Zheng Houpu, a villager from Weijiang village, has other concerns. His village has agreed to cooperate with a Beijing-based company to jointly build homes for quake survivors.
Shi Lin, general manager of Beijing Haohai Lide Tech Co. Ltd., agreed to build homes for 19 families in Weijiang village, with a building area of 43 square meters per person. The steel structured houses near Mt. Qingcheng have wooden floors, fully fitted kitchens and bathrooms.
The company has invested 10 million yuan in the reconstruction of farmers' houses, says Shi, of which 4 million was used to build roads, water pipes, electricity lines and sewage system. Shi will also pay each household the market price of 400 kilograms of rice each year.
In return, the company will get about 200,000 square meters of land to build a hotel in the mountain woodlands.
Shi is confident of the tourism prospects at this picturesque mountain and the company plans to invest 30 million yuan in the hotel project.
"I had my concerns at the beginning because the policy was not very clear," Shi says. "What if, after we invest the money, the government says it is illegal?"

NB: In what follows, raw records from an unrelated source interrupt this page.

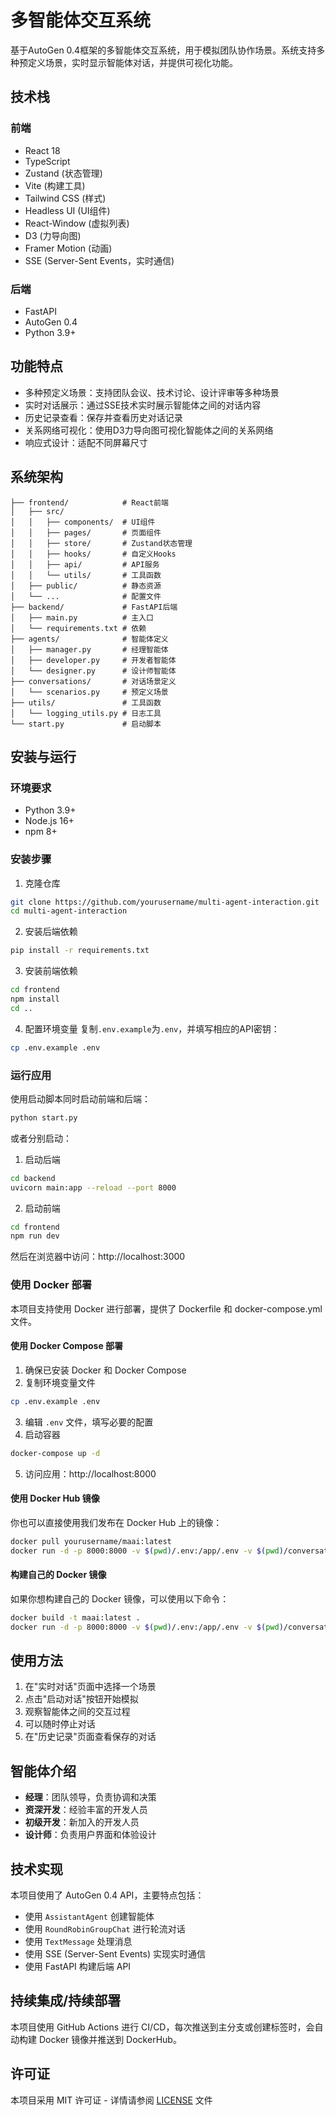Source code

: # 多智能体交互系统

基于AutoGen 0.4框架的多智能体交互系统，用于模拟团队协作场景。系统支持多种预定义场景，实时显示智能体对话，并提供可视化功能。

## 技术栈

### 前端
- React 18
- TypeScript
- Zustand (状态管理)
- Vite (构建工具)
- Tailwind CSS (样式)
- Headless UI (UI组件)
- React-Window (虚拟列表)
- D3 (力导向图)
- Framer Motion (动画)
- SSE (Server-Sent Events，实时通信)

### 后端
- FastAPI
- AutoGen 0.4
- Python 3.9+

## 功能特点

- 多种预定义场景：支持团队会议、技术讨论、设计评审等多种场景
- 实时对话展示：通过SSE技术实时展示智能体之间的对话内容
- 历史记录查看：保存并查看历史对话记录
- 关系网络可视化：使用D3力导向图可视化智能体之间的关系网络
- 响应式设计：适配不同屏幕尺寸

## 系统架构

```
├── frontend/            # React前端
│   ├── src/
│   │   ├── components/  # UI组件
│   │   ├── pages/       # 页面组件
│   │   ├── store/       # Zustand状态管理
│   │   ├── hooks/       # 自定义Hooks
│   │   ├── api/         # API服务
│   │   └── utils/       # 工具函数
│   ├── public/          # 静态资源
│   └── ...              # 配置文件
├── backend/             # FastAPI后端
│   ├── main.py          # 主入口
│   └── requirements.txt # 依赖
├── agents/              # 智能体定义
│   ├── manager.py       # 经理智能体
│   ├── developer.py     # 开发者智能体
│   └── designer.py      # 设计师智能体
├── conversations/       # 对话场景定义
│   └── scenarios.py     # 预定义场景
├── utils/               # 工具函数
│   └── logging_utils.py # 日志工具
└── start.py             # 启动脚本
```

## 安装与运行

### 环境要求
- Python 3.9+
- Node.js 16+
- npm 8+

### 安装步骤

1. 克隆仓库
```bash
git clone https://github.com/yourusername/multi-agent-interaction.git
cd multi-agent-interaction
```

2. 安装后端依赖
```bash
pip install -r requirements.txt
```

3. 安装前端依赖
```bash
cd frontend
npm install
cd ..
```

4. 配置环境变量
复制`.env.example`为`.env`，并填写相应的API密钥：
```bash
cp .env.example .env
```

### 运行应用

使用启动脚本同时启动前端和后端：
```bash
python start.py
```

或者分别启动：

1. 启动后端
```bash
cd backend
uvicorn main:app --reload --port 8000
```

2. 启动前端
```bash
cd frontend
npm run dev
```

然后在浏览器中访问：http://localhost:3000

### 使用 Docker 部署

本项目支持使用 Docker 进行部署，提供了 Dockerfile 和 docker-compose.yml 文件。

#### 使用 Docker Compose 部署

1. 确保已安装 Docker 和 Docker Compose
2. 复制环境变量文件
```bash
cp .env.example .env
```
3. 编辑 `.env` 文件，填写必要的配置
4. 启动容器
```bash
docker-compose up -d
```
5. 访问应用：http://localhost:8000

#### 使用 Docker Hub 镜像

你也可以直接使用我们发布在 Docker Hub 上的镜像：

```bash
docker pull yourusername/maai:latest
docker run -d -p 8000:8000 -v $(pwd)/.env:/app/.env -v $(pwd)/conversations_log:/app/conversations_log --name maai-app yourusername/maai:latest
```

#### 构建自己的 Docker 镜像

如果你想构建自己的 Docker 镜像，可以使用以下命令：

```bash
docker build -t maai:latest .
docker run -d -p 8000:8000 -v $(pwd)/.env:/app/.env -v $(pwd)/conversations_log:/app/conversations_log --name maai-app maai:latest
```

## 使用方法

1. 在"实时对话"页面中选择一个场景
2. 点击"启动对话"按钮开始模拟
3. 观察智能体之间的交互过程
4. 可以随时停止对话
5. 在"历史记录"页面查看保存的对话

## 智能体介绍

- **经理**：团队领导，负责协调和决策
- **资深开发**：经验丰富的开发人员
- **初级开发**：新加入的开发人员
- **设计师**：负责用户界面和体验设计

## 技术实现

本项目使用了 AutoGen 0.4 API，主要特点包括：

- 使用 `AssistantAgent` 创建智能体
- 使用 `RoundRobinGroupChat` 进行轮流对话
- 使用 `TextMessage` 处理消息
- 使用 SSE (Server-Sent Events) 实现实时通信
- 使用 FastAPI 构建后端 API

## 持续集成/持续部署

本项目使用 GitHub Actions 进行 CI/CD，每次推送到主分支或创建标签时，会自动构建 Docker 镜像并推送到 DockerHub。

## 许可证

本项目采用 MIT 许可证 - 详情请参阅 [LICENSE](LICENSE) 文件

Villager Zheng Houpu worries that the company might fail and be unable of paying the price of 400 kilograms of rice.
Han Jun, director of the State Council Development Research Centre's Rural Economy Department, says such practices are unsuitable for other rural areas.
Han, who has just returned from doing research on countryside policies in Japan, says that the restriction of rural land is even tighter in Japan. "Japanese farmers are not allowed to sell their rural homes to city people and there is no way urban people can build houses on rural housing land."
Han thinks that such practices might trigger disputes in the future, but "since we are dealing with the quake zones, the situation is different."
Luo Zhaopeng says land use rights should be freely transferred as long as the use of the land is not changed. "We shouldn't worry too much that once the farmers sell their rural housing land or farmland, they will have no place to live in or nothing to eat," he says. "Instead we should give them enough freedom and let them decide what to do with their land. The key point is to improve the social security system for the farmers."
"We are dealing with a different situation here in the quake zone, it's possible that we will make mistakes, or even clash with other policies."